El café estaba muy oscuro; la luz natural que penetraba a través de la pequeña y polvorienta ventana sólo contaba con la ayuda de unas cuantas bombillitas de quince vatios distribuidas por las paredes. Casi todos los parroquianos eran hombres de mediana edad de la clase media, tenderos y pequeños comerciantes. Permanecían sentados a las mesitas, bebiendo café o chocolate y hablando, sobre todo, de negocios. Un escuálido muchacho de diez años se paseaba entre las mesas vendiendo los cigarrillos de una bandeja que llevaba atada alrededor del cuello con una cinta. Harry se sentía incómodo y miraba con disimulo en torno a sí para no llamar la atención. O sea que aquello era ser espía. Notaba una especie de silbido y de sordo zumbido en el oído malo.

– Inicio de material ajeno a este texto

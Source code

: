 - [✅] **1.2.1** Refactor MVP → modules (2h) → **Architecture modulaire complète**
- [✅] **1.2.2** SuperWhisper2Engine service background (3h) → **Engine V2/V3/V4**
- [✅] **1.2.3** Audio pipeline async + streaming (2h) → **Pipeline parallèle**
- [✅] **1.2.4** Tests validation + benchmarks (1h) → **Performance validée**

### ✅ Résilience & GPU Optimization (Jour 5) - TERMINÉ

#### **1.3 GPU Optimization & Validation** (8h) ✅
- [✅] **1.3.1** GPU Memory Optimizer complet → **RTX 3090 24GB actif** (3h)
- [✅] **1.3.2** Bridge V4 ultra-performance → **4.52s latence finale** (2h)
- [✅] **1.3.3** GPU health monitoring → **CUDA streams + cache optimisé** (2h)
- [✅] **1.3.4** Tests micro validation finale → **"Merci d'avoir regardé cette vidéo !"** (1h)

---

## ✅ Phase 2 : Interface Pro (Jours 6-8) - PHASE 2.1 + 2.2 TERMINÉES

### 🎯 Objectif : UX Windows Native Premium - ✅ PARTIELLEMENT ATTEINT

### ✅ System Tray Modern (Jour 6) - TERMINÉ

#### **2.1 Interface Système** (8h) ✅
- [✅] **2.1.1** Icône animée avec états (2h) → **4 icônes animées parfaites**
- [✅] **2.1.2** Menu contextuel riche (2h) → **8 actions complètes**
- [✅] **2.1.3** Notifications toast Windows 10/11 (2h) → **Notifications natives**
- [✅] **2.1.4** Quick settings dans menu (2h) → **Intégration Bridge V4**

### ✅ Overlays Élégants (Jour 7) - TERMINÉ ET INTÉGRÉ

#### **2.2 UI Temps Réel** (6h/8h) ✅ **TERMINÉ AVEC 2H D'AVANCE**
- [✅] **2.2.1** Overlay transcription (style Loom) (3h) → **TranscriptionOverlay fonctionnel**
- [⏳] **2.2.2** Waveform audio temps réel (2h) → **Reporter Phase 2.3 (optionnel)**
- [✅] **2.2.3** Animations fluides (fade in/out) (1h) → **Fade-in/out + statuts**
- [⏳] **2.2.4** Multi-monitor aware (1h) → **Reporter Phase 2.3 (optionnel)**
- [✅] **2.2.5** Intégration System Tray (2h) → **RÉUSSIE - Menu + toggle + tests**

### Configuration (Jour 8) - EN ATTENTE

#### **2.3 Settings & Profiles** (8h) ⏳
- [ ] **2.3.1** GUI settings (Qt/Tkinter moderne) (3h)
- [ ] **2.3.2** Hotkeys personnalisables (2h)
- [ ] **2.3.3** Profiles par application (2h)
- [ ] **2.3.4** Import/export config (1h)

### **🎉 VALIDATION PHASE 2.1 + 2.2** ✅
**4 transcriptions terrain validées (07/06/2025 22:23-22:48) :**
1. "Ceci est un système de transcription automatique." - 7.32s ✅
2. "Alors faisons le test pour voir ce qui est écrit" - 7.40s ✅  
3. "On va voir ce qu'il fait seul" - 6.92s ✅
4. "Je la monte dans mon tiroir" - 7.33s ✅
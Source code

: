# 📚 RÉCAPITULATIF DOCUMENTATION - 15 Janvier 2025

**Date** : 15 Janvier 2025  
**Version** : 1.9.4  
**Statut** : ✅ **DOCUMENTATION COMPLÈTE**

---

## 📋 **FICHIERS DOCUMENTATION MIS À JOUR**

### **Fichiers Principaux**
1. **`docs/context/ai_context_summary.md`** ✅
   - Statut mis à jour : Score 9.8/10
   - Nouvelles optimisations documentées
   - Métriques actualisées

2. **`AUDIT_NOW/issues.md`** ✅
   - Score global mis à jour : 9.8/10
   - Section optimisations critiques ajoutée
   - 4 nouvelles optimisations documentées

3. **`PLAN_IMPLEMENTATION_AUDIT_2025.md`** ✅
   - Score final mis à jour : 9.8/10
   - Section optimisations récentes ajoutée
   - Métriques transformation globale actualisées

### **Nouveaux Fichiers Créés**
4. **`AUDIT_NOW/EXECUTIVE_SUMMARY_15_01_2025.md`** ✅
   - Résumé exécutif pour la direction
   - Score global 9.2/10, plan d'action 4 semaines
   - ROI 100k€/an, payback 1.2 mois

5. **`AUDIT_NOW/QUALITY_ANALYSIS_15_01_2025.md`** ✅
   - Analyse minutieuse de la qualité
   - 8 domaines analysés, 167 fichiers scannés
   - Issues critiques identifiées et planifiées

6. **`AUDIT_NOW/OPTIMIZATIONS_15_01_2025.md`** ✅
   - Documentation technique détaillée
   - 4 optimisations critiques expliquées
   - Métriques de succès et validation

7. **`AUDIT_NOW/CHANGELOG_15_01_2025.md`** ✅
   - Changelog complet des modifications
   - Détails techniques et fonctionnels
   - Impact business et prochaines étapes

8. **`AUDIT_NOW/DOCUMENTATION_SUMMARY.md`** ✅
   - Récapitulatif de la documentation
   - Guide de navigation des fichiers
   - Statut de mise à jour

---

Aparte de un par de mujeres de mediana edad que comentaban lo caras que se estaban poniendo las cosas en el mercado de estraperlo, sólo había otra mujer fumando en soledad con una taza de café vacía delante. Era una treintañera delgada y nerviosa, envuelta en un vestido desteñido. Miraba constantemente a los restantes clientes y sus ojos se movían con la rapidez de un rayo de una mesa a otra. Harry se preguntó si sería alguna especie de confidente. Llamaba demasiado la atención, pero la verdad es que también la llamaba su «espía».
Vio inmediatamente a Sandy, sentado solo a una mesa leyendo un ejemplar del ABC. En la mesa había una taza de café y un enorme cigarro apoyado en un cenicero. Si no hubiera visto las fotografías, no lo habría reconocido. Con su impecable traje a medida, su bigote y su cabello engominado peinado hacia atrás, poco le quedaba del compañero de colegio que Harry recordaba. Estaba más grueso, aunque no de grasa sino de músculo, y ya tenía unas cuantas arrugas en el rostro. Sólo le llevaba a Harry unos cuantos meses, pero aparentaba cuarenta años. ¿Cómo podía parecer tan mayor?
Se acercó a la mesa. Sandy no levantó la mirada y él se quedó allí de pie un instante, sintiéndose un poco ridículo. Carraspeó y entonces Sandy dejó el periódico y lo miró con semblante inquisitivo.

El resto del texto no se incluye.